Multi-asset offers lower volatility compared to traditional single-asset or balanced portfolios. However, the correlation between risk assets, such as equities, credits, and commodities, has recently increased dramatically. In an uncertain environment with low yields, income becomes an essential source of return for investors.
- Statistic Bureau of Japan, 22 July 2022
- Bloomberg terminal, 20 July 2022
|Key indices||Year-to-date (ending 30 June 2022)||June 2022 performance|
|MSCI AC Asia ex-Japan Index (in USD)||-16.28%||-4.49%|
|MSCI China Index (in USD)||-11.26%||6.56%|
|CSI 300 Index (in CNY)||-8.29%||10.43%|
|Hang Seng Index (in HKD)||-4.81%||3.01%|
|Taiwan Stock Exchange Index (in TWD)||-17.11%||-10.40%|
|MSCI Taiwan Index (USD)||-25.08%||-14.19%|
|JPM ACI China Total Return Index (in USD)||-10.38%||-1.91%|
|JPM Asia Credit Total Return Index (in USD)||-10.73%||-2.28%|
Source: J.P. Morgan, MSCI, Morningstar, Data as of 30 June 2022
The views expressed are the views of Value Partners Hong Kong Limited only and are subject to change based on market and other conditions. The information provided does not constitute investment advice and it should not be relied on as such. All materials have been obtained from sources believed to be reliable as of the date of presentation, but their accuracy is not guaranteed. This material contains certain statements that may be deemed forward-looking statements. Please note that any such statements are not guarantees of any future performance and actual results or developments may differ materially from those projected.

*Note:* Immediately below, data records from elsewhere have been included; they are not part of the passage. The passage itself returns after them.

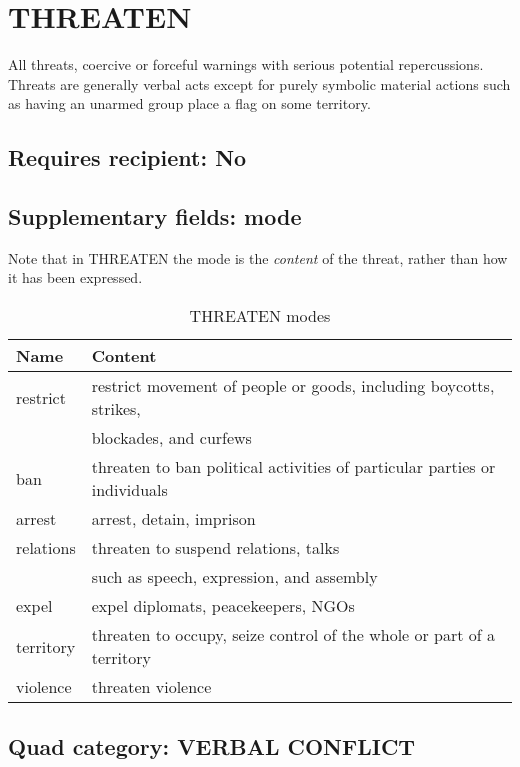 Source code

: \documentclass[11pt]{report}
\newcommand{\plcat}[1]{\textsf{#1}}
\newcommand{\ti}[1]{\textit{#1}}
\begin{document}
\newpage  


\section{THREATEN}

All threats, coercive or forceful warnings with serious potential repercussions. Threats are generally verbal acts except for purely symbolic material actions such as having an unarmed group place a flag on some territory. 
\subsection{Requires recipient: No}

\subsection{Supplementary fields: mode}

Note that in \plcat{THREATEN} the mode is the \ti{content} of the threat, rather than how it has been expressed.

\begin{table}[htp]
\caption{THREATEN modes}
\begin{center}
\begin{tabular}{|l|l|}
\hline
Name & Content \\
\hline
restrict & restrict movement of people or goods, including boycotts, strikes,  \\
& blockades, and curfews \\
ban & threaten to ban political activities of particular parties or individuals \\
arrest & arrest, detain, imprison \\
relations & threaten to suspend relations, talks \\
& such as speech, expression, and assembly\\
expel & expel diplomats, peacekeepers, NGOs \\
territory & threaten to occupy, seize control of the whole or part of a territory \\
violence & threaten violence \\
\hline
\end{tabular}
\end{center}
\label{tab:threatmode}
\end{table}%
 
\subsection{Quad category: VERBAL CONFLICT}
\end{document}
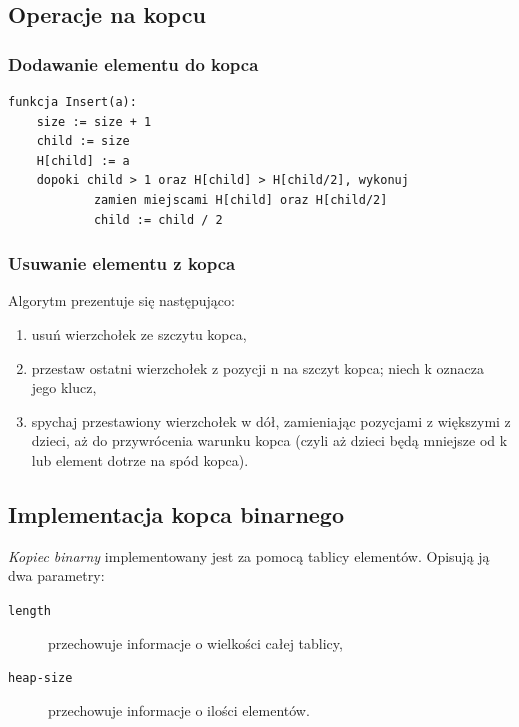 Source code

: \documentclass[12pt,a4paper]{article}
\begin{document}
\subsection{Operacje na kopcu}

\subsubsection{Dodawanie elementu do kopca}

\begin{lstlisting}[caption=Pseudokod algorytmu dodawania elementów do kopca]
funkcja Insert(a):
    size := size + 1
    child := size
    H[child] := a
    dopoki child > 1 oraz H[child] > H[child/2], wykonuj
            zamien miejscami H[child] oraz H[child/2]
            child := child / 2
\end{lstlisting}

\subsubsection{Usuwanie elementu z kopca}

Algorytm prezentuje się następująco:

\begin{enumerate}
	\item usuń wierzchołek ze szczytu kopca,
	\item przestaw ostatni wierzchołek z pozycji n na szczyt kopca; niech k oznacza jego klucz,
	\item spychaj przestawiony wierzchołek w dół, zamieniając pozycjami z większymi z dzieci, aż do przywrócenia warunku kopca (czyli aż dzieci będą mniejsze od k lub element dotrze na spód kopca).
\end{enumerate}

\subsection{Implementacja kopca binarnego}

\textit{Kopiec binarny} implementowany jest za pomocą tablicy elementów. Opisują ją dwa parametry: 

\begin{description}
	\item [\texttt{length}] przechowuje informacje o wielkości całej tablicy, 
	\item [\texttt{heap-size}] przechowuje informacje o ilości elementów. 
\end{description}
\end{document}
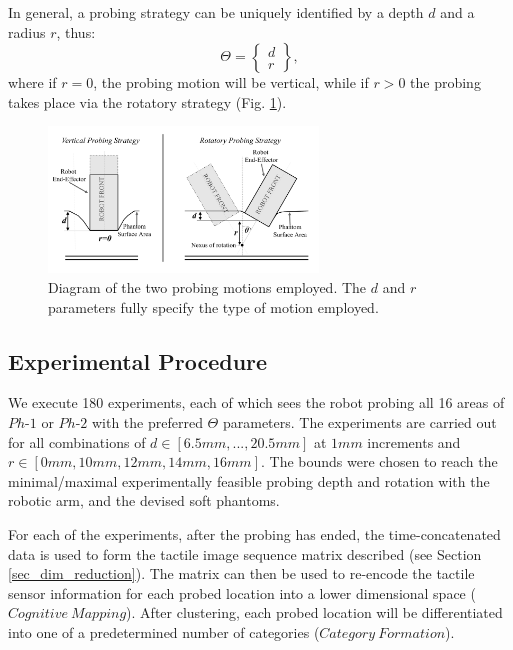 \documentclass[]{interact}
\theoremstyle{plain}%
\theoremstyle{definition}
\theoremstyle{remark}
\begin{document}
In general, a probing strategy can be uniquely identified by a depth $d$ and a radius $r$, thus:
\begin{equation}
 \Theta = \begin{Bmatrix}d\\ r\end{Bmatrix},
\end{equation} 
where if $r=0$, the probing motion will be vertical, while if $r>0$ the probing takes place via the 
rotatory strategy (Fig. \ref{probing}).


\begin{figure}[]
	\centering
	\includegraphics[width=0.64\textwidth]{./figs/motion_diagram}
	\caption{Diagram of the two probing motions employed. The $d$ and $r$ parameters fully specify 
		the type of motion employed.}
	\label{probing}
\end{figure}


\subsection{Experimental Procedure} \label{sec_overall_approach}
We execute 180 experiments, each of which sees the robot probing all 16 areas of $Ph\text{-}1$ or $Ph\text{-}2$ with the 
preferred $\Theta$ parameters. The experiments are carried out for all combinations of $d\in[6.5mm, ... , 20.5mm]$ at $1mm$
increments and $r\in[0mm, 10mm, 12mm, 14mm, 16mm]$. The bounds were chosen to reach the minimal/maximal experimentally 
feasible probing depth and rotation with the robotic arm, and the devised soft phantoms. 

For each of the experiments, after the probing has ended, the time-concatenated data is used to form the tactile 
image sequence matrix described (see Section \ref{sec_dim_reduction}). The matrix can then be used to re-encode the
tactile sensor information for each probed location into a lower dimensional space ($Cognitive\ Mapping$). After clustering, each probed location will be differentiated into one of a predetermined number of categories ($Category\ Formation$).
\end{document}
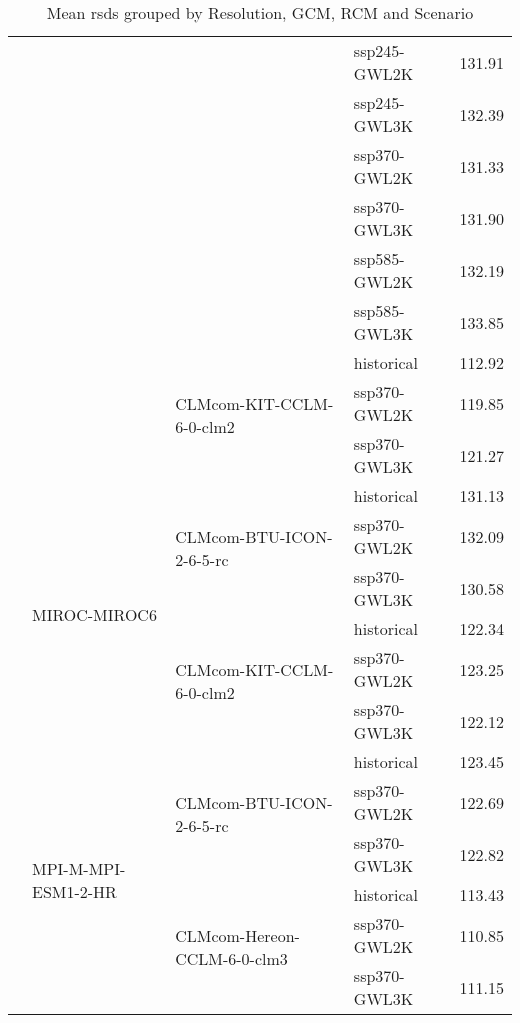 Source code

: \begin{table}[htbp]
{\begin{tabular}{lll|l|r}
 &  &  & ssp245-GWL2K & 131.91 \\
 &  &  & ssp245-GWL3K & 132.39 \\
 &  &  & ssp370-GWL2K & 131.33 \\
 &  &  & ssp370-GWL3K & 131.90 \\
 &  &  & ssp585-GWL2K & 132.19 \\
 &  &  & ssp585-GWL3K & 133.85 \\
\cmidrule(lr){3-5}
 &  & \multirow{3}{*}{CLMcom-KIT-CCLM-6-0-clm2} & historical & 112.92 \\
 &  &  & ssp370-GWL2K & 119.85 \\
 &  &  & ssp370-GWL3K & 121.27 \\
\cmidrule(lr){3-5}
\cmidrule(lr){2-5}
 & \multirow{6}{*}{MIROC-MIROC6} & \multirow{3}{*}{CLMcom-BTU-ICON-2-6-5-rc} & historical & 131.13 \\
 &  &  & ssp370-GWL2K & 132.09 \\
 &  &  & ssp370-GWL3K & 130.58 \\
\cmidrule(lr){3-5}
 &  & \multirow{3}{*}{CLMcom-KIT-CCLM-6-0-clm2} & historical & 122.34 \\
 &  &  & ssp370-GWL2K & 123.25 \\
 &  &  & ssp370-GWL3K & 122.12 \\
\cmidrule(lr){3-5}
\cmidrule(lr){2-5}
 & \multirow{6}{*}{MPI-M-MPI-ESM1-2-HR} & \multirow{3}{*}{CLMcom-BTU-ICON-2-6-5-rc} & historical & 123.45 \\
 &  &  & ssp370-GWL2K & 122.69 \\
 &  &  & ssp370-GWL3K & 122.82 \\
\cmidrule(lr){3-5}
 &  & \multirow{3}{*}{CLMcom-Hereon-CCLM-6-0-clm3} & historical & 113.43 \\
 &  &  & ssp370-GWL2K & 110.85 \\
 &  &  & ssp370-GWL3K & 111.15 \\
\bottomrule
\end{tabular}
}
\label{Table:rsds_mean_values}
\caption{Mean rsds grouped by Resolution, GCM, RCM and Scenario}
\end{table}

Investors should note that investment involves risk. The price of units may go down as well as up and past performance is not indicative of future results. Investors should read the explanatory memorandum for details and risk factors in particular those associated with investment in emerging markets. Investors should seek advice from a financial adviser before making any investment. In the event that you choose not to do so, you should consider whether the investment selected is suitable for you.
This commentary has not been reviewed by the Securities and Futures Commission of Hong Kong. Issuer: Value Partners Hong Kong Limited.